Fez sete dias na semana passada.

Olhei de soslaio novamente para o relógio que contrastava uma, das tantas paredes brancas daquela sala. Os toques dos ponteiros vinham me incomodando há um certo tempo, o que significa que o objeto que me tira do sério também serve para medir a longevidade dessa irritação.

Arfei aborrecido.

A sala estava quente e as pessoas pareciam distraídas, completamente alheias aos insistentes ruídos do relógio.

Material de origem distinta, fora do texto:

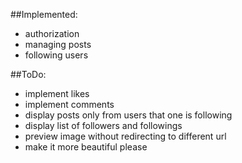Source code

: ##Implemented:
  - authorization
  - managing posts
  - following users


##ToDo:
  - implement likes
  - implement comments
  - display posts only from users that one is following
  - display list of followers and followings
  - preview image without redirecting to different url
  - make it more beautiful please
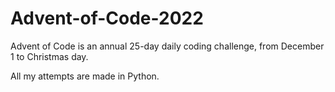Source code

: # Advent-of-Code-2022

Advent of Code is an annual 25-day daily coding challenge, from December 1 to Christmas day.

All my attempts are made in Python.
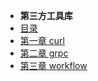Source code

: 
- **第三方工具库**
- [目录](ThirdLib/README.md)
- [第一章 curl](ThirdLib/chapter/curl.md)
- [第二章 grpc](ThirdLib/chapter/grpc.md)
- [第三章 workflow](workflow/README.md)


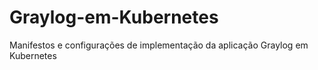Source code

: # Graylog-em-Kubernetes
Manifestos e configurações de implementação da aplicação Graylog em Kubernetes
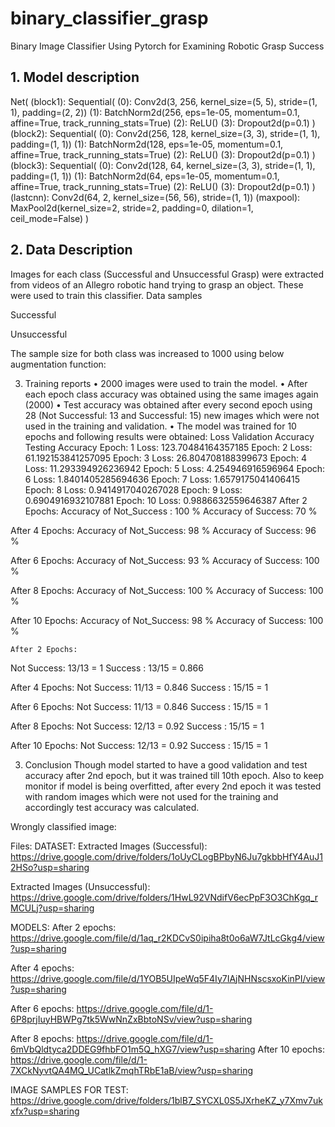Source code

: # binary_classifier_grasp
Binary Image Classifier Using Pytorch for Examining Robotic Grasp Success
## 1.	Model description
Net(
  (block1): Sequential(
    (0): Conv2d(3, 256, kernel_size=(5, 5), stride=(1, 1), padding=(2, 2))
    (1): BatchNorm2d(256, eps=1e-05, momentum=0.1, affine=True, track_running_stats=True)
    (2): ReLU()
    (3): Dropout2d(p=0.1)
  )
  (block2): Sequential(
    (0): Conv2d(256, 128, kernel_size=(3, 3), stride=(1, 1), padding=(1, 1))
    (1): BatchNorm2d(128, eps=1e-05, momentum=0.1, affine=True, track_running_stats=True)
    (2): ReLU()
    (3): Dropout2d(p=0.1)
  )
  (block3): Sequential(
    (0): Conv2d(128, 64, kernel_size=(3, 3), stride=(1, 1), padding=(1, 1))
    (1): BatchNorm2d(64, eps=1e-05, momentum=0.1, affine=True, track_running_stats=True)
    (2): ReLU()
    (3): Dropout2d(p=0.1)
  )
  (lastcnn): Conv2d(64, 2, kernel_size=(56, 56), stride=(1, 1))
  (maxpool): MaxPool2d(kernel_size=2, stride=2, padding=0, dilation=1, ceil_mode=False)
)










## 2.	 Data Description
Images for each class (Successful and Unsuccessful Grasp) were extracted from videos of an Allegro robotic hand trying to grasp an object. These were used to train this classifier.
Data samples
 
Successful

 
Unsuccessful

The sample size for both class was increased to 1000 using below augmentation function:
 


3. Training reports
•	2000 images were used to train the model.
•	After each epoch class accuracy was obtained using the same images again (2000)
•	Test accuracy was obtained after every second epoch using 28 (Not Successful: 13 and Successful: 15) new images which were not used in the training and validation.
•	The model was trained for 10 epochs and following results were obtained:
Loss	Validation Accuracy	Testing Accuracy
Epoch: 1 Loss:  123.70484164357185
Epoch: 2 Loss:  61.192153841257095
Epoch: 3 Loss: 26.804708188399673
Epoch: 4 Loss: 11.293394926236942
Epoch: 5 Loss: 4.254946916596964
Epoch: 6 Loss: 1.8401405285694636
Epoch: 7 Loss: 1.6579175041406415
Epoch: 8 Loss: 0.9414917040267028
Epoch: 9 Loss: 0.6904916932107881
Epoch: 10 Loss: 0.9886632559646387	After 2 Epochs:
Accuracy of Not_Success : 100 %
Accuracy of Success: 70 %

After 4 Epochs:
Accuracy of Not_Success: 98 %
Accuracy of Success: 96 %

After 6 Epochs:
Accuracy of Not_Success: 93 %
Accuracy of Success: 100 %

After 8 Epochs:
Accuracy of Not_Success: 100 %
Accuracy of Success: 100 %

After 10 Epochs:
Accuracy of Not_Success: 98 %
Accuracy of Success: 100 %

	After 2 Epochs:
Not Success:  13/13 = 1
Success : 13/15 = 0.866

After 4 Epochs:
Not Success:  11/13 = 0.846
Success : 15/15 = 1

After 6 Epochs:
Not Success:  11/13 = 0.846
Success : 15/15 = 1

After 8 Epochs:
Not Success:  12/13 = 0.92
Success : 15/15 = 1

After 10 Epochs:
Not Success:  12/13 = 0.92
Success : 15/15 = 1

3.	Conclusion
Though model started to have a good validation and test accuracy after 2nd epoch, but it was trained till 10th epoch. Also to keep monitor if model is being overfitted, after every 2nd epoch it was tested with random images which were not used for the training and accordingly test accuracy was calculated.
 
 

 
 

Wrongly classified image:
 






Files:
DATASET:
Extracted Images (Successful): https://drive.google.com/drive/folders/1oUyCLogBPbyN6Ju7gkbbHfY4AuJ12HSo?usp=sharing

Extracted Images (Unsuccessful):
https://drive.google.com/drive/folders/1HwL92VNdifV6ecPpF3O3ChKgq_rMCULj?usp=sharing

MODELS:
After 2 epochs:
https://drive.google.com/file/d/1aq_r2KDCvS0ipiha8t0o6aW7JtLcGkg4/view?usp=sharing

After 4 epochs:
https://drive.google.com/file/d/1YOB5UIpeWq5F4Iy7IAjNHNscsxoKinPI/view?usp=sharing

After 6 epochs:
https://drive.google.com/file/d/1-6P8prjIuyHBWPg7tk5WwNnZxBbtoNSv/view?usp=sharing

After 8 epochs:
https://drive.google.com/file/d/1-6mVbQldtyca2DDEG9fhbFO1m5Q_hXG7/view?usp=sharing
After 10 epochs:
https://drive.google.com/file/d/1-7XCkNyvtQA4MQ_UCatlkZmqhTRbE1aB/view?usp=sharing

IMAGE SAMPLES FOR TEST:
https://drive.google.com/drive/folders/1blB7_SYCXL0S5JXrheKZ_y7Xmv7ukxfx?usp=sharing


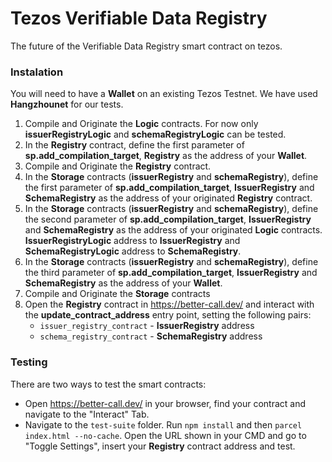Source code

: # Tezos Verifiable Data Registry

The future of the Verifiable Data Registry smart contract on tezos.

### Instalation

You will need to have a **Wallet** on an existing Tezos Testnet. We have used **Hangzhounet** for our tests.

1. Compile and Originate the **Logic** contracts. For now only **issuerRegistryLogic** and **schemaRegistryLogic** can be tested.
2. In the **Registry** contract, define the first parameter of **sp.add_compilation_target**, **Registry** as the address of your **Wallet**.
3. Compile and Originate the **Registry** contract.
4. In the **Storage** contracts (**issuerRegistry** and **schemaRegistry**), define the first parameter of **sp.add_compilation_target**, **IssuerRegistry** and **SchemaRegistry** as the address of your originated **Registry** contract.
5. In the **Storage** contracts (**issuerRegistry** and **schemaRegistry**), define the second parameter of **sp.add_compilation_target**, **IssuerRegistry** and **SchemaRegistry** as the address of your originated **Logic** contracts. **IssuerRegistryLogic** address to **IssuerRegistry** and **SchemaRegistryLogic** address to **SchemaRegistry**.
6. In the **Storage** contracts (**issuerRegistry** and **schemaRegistry**), define the third parameter of **sp.add_compilation_target**, **IssuerRegistry** and **SchemaRegistry** as the address of your **Wallet**.
7. Compile and Originate the **Storage** contracts
8. Open the **Registry** contract in https://better-call.dev/ and interact with the **update_contract_address** entry point, setting the following pairs:
   - `issuer_registry_contract` - **IssuerRegistry** address
   - `schema_registry_contract` - **SchemaRegistry** address

### Testing

There are two ways to test the smart contracts:

- Open https://better-call.dev/ in your browser, find your contract and navigate to the "Interact" Tab.
- Navigate to the `test-suite` folder. Run `npm install` and then `parcel index.html --no-cache`. Open the URL shown in your CMD and go to "Toggle Settings", insert your **Registry** contract address and test.
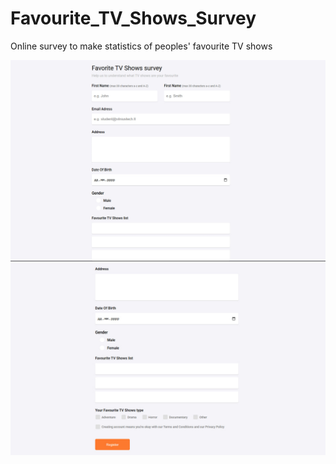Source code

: # Favourite_TV_Shows_Survey
 Online survey to make statistics of peoples' favourite TV shows

![alt text](image_1.jpg)
![alt text](image_2.jpg)

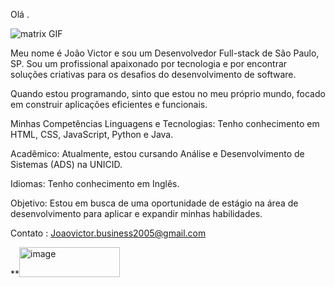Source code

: Olá .




![matrix GIF](https://github.com/user-attachments/assets/1e4a4457-a18e-424d-a404-d81fe01c1192)

                                                                          



                                                              





Meu nome é João Victor e sou um Desenvolvedor Full-stack de São Paulo, SP. Sou um profissional apaixonado por tecnologia e por encontrar soluções criativas para os desafios do desenvolvimento de software.



Quando estou programando, sinto que estou no meu próprio mundo, focado em construir aplicações eficientes e funcionais.



Minhas Competências
Linguagens e Tecnologias: Tenho conhecimento em HTML, CSS, JavaScript, Python e Java.



Acadêmico: Atualmente, estou cursando Análise e Desenvolvimento de Sistemas (ADS) na UNICID.



Idiomas: Tenho conhecimento em Inglês.



Objetivo: Estou em busca de uma oportunidade de estágio na área de desenvolvimento para aplicar e expandir minhas habilidades.




Contato : Joaovictor.business2005@gmail.com



**<img width="161" height="48" alt="image" src="https://github.com/user-attachments/assets/5f60c469-a6bf-453e-8ea5-69f4ad9b83ce" />
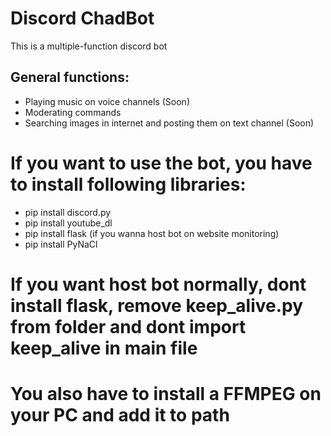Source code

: # Discord ChadBot
This is a multiple-function discord bot

## General functions:
- Playing music on voice channels (Soon)
- Moderating commands
- Searching images in internet and posting them on text channel (Soon)
# If you want to use the bot, you have to install following libraries:
- pip install discord.py
- pip install youtube_dl
- pip install flask (if you wanna host bot on website monitoring)
- pip install PyNaCl
# If you want host bot normally, dont install flask, remove keep_alive.py from folder and dont import keep_alive in main file
# You also have to install a FFMPEG on your PC and add it to path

Havia um senhor lendo a edição de hoje, com afinco, pousou o olhar sobre o caderno de esportes e lá se deteve até terminar de alimentar seu cérebro com conteúdo de primeira e assim dobrar o jornal sobre as pernas. Sequer notou o editorial sobre a Faixa de Gaza e os conflitos na Síria. Isso fez com que eu suasse frio, duplamente incomodado, meu trabalho me iludia com falso reconhecimento e talvez fosse mesmo a hora de mudar os planos.

Duas mulheres conversavam, assuntos chatos, rotineiros, entediantes e banais; um adolescente se entretinha com um jogo que, se não me parecia seriamente rotineiro, não se deixava por um segundo de também ser chato, entediante e banal.

Eles estavam matando o tempo e eu queixava-me em silêncio por ser incapaz de fazer o mesmo.

Catorze dias, treze horas e o maldito relógio me lembra a cada instante dos segundos.

Ela deu as costas para mim e eu pude ver sua nuca exposta, havia cortado ainda mais o negro cabelo, agora tinha fim logo abaixo das orelhas, mas manteve a franja, não somente por questão de estética, é que já era parte do seu caráter.

E eu me lembro de não gostar de todos os seus detalhes, mas como papel machê dissolvido em água, essas certezas tornaram-se menos sólidas, até que eu apenas pudesse me render à destruição que a ausência dela me proporcionava. Ignorando tudo e qualquer que pudesse ir contra ela. Nada era importante.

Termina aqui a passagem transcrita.